What to work on: The lines from the start of the data through the line containing "Title: U.S. consumers" are to be reproduced exactly, both ends included.

Supplied information:

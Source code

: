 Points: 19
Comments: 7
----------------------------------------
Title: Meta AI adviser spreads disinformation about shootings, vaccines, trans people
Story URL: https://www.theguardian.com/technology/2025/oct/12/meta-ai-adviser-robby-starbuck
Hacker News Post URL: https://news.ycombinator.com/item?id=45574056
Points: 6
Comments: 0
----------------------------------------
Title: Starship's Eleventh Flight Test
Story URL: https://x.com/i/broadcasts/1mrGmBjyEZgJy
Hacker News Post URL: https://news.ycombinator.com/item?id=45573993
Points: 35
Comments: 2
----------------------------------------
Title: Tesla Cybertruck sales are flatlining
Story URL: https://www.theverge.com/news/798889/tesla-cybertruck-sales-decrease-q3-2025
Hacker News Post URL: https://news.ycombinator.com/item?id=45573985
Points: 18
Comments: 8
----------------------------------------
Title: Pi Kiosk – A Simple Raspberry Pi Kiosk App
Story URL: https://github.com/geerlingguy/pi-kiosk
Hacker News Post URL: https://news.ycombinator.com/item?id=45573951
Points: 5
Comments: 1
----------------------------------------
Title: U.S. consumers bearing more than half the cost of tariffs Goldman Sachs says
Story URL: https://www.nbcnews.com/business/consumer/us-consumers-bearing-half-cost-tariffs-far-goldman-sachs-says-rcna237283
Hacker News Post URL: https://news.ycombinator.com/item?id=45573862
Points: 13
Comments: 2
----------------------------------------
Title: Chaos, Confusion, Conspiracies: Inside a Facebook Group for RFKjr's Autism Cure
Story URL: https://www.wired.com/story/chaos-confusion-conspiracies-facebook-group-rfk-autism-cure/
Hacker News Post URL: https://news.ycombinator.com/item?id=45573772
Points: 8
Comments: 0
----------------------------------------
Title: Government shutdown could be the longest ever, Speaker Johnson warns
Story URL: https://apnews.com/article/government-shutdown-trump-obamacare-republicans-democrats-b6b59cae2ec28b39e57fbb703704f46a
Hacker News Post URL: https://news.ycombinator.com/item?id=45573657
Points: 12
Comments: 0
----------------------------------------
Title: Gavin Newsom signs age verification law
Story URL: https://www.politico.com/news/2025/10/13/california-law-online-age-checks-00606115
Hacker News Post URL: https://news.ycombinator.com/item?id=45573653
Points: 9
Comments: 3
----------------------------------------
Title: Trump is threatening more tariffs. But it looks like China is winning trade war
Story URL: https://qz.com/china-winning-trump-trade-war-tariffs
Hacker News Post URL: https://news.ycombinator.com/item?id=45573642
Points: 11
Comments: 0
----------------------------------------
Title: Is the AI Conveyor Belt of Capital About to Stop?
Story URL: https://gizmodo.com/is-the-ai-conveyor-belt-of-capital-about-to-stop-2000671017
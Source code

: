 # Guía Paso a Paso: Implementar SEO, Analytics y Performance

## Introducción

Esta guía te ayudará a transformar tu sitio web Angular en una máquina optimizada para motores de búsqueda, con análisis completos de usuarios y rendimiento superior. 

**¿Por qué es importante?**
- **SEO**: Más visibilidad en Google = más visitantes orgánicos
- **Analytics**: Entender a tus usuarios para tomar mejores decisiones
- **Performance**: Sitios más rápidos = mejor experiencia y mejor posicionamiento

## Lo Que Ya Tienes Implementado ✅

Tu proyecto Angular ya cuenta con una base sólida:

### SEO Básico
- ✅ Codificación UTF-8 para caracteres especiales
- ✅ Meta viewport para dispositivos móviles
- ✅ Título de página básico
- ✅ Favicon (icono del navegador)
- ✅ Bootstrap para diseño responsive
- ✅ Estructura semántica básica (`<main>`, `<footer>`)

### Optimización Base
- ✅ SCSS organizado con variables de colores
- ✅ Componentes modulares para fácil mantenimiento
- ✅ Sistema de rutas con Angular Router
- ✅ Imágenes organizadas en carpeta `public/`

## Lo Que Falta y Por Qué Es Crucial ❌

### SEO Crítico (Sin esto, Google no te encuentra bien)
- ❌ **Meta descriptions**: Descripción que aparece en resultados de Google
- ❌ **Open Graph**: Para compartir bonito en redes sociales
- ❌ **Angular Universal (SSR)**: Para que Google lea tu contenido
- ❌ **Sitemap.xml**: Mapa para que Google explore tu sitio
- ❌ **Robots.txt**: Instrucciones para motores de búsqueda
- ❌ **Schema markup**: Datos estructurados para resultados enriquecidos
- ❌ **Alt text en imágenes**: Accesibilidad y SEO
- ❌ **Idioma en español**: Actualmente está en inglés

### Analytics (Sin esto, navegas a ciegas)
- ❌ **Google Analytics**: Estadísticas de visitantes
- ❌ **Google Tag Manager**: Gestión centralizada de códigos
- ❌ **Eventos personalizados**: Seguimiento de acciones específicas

Task solution:
Source code

: Points: 19
Comments: 7
----------------------------------------
Title: Meta AI adviser spreads disinformation about shootings, vaccines, trans people
Story URL: https://www.theguardian.com/technology/2025/oct/12/meta-ai-adviser-robby-starbuck
Hacker News Post URL: https://news.ycombinator.com/item?id=45574056
Points: 6
Comments: 0
----------------------------------------
Title: Starship's Eleventh Flight Test
Story URL: https://x.com/i/broadcasts/1mrGmBjyEZgJy
Hacker News Post URL: https://news.ycombinator.com/item?id=45573993
Points: 35
Comments: 2
----------------------------------------
Title: Tesla Cybertruck sales are flatlining
Story URL: https://www.theverge.com/news/798889/tesla-cybertruck-sales-decrease-q3-2025
Hacker News Post URL: https://news.ycombinator.com/item?id=45573985
Points: 18
Comments: 8
----------------------------------------
Title: Pi Kiosk – A Simple Raspberry Pi Kiosk App
Story URL: https://github.com/geerlingguy/pi-kiosk
Hacker News Post URL: https://news.ycombinator.com/item?id=45573951
Points: 5
Comments: 1
----------------------------------------
Title: U.S. consumers bearing more than half the cost of tariffs Goldman Sachs says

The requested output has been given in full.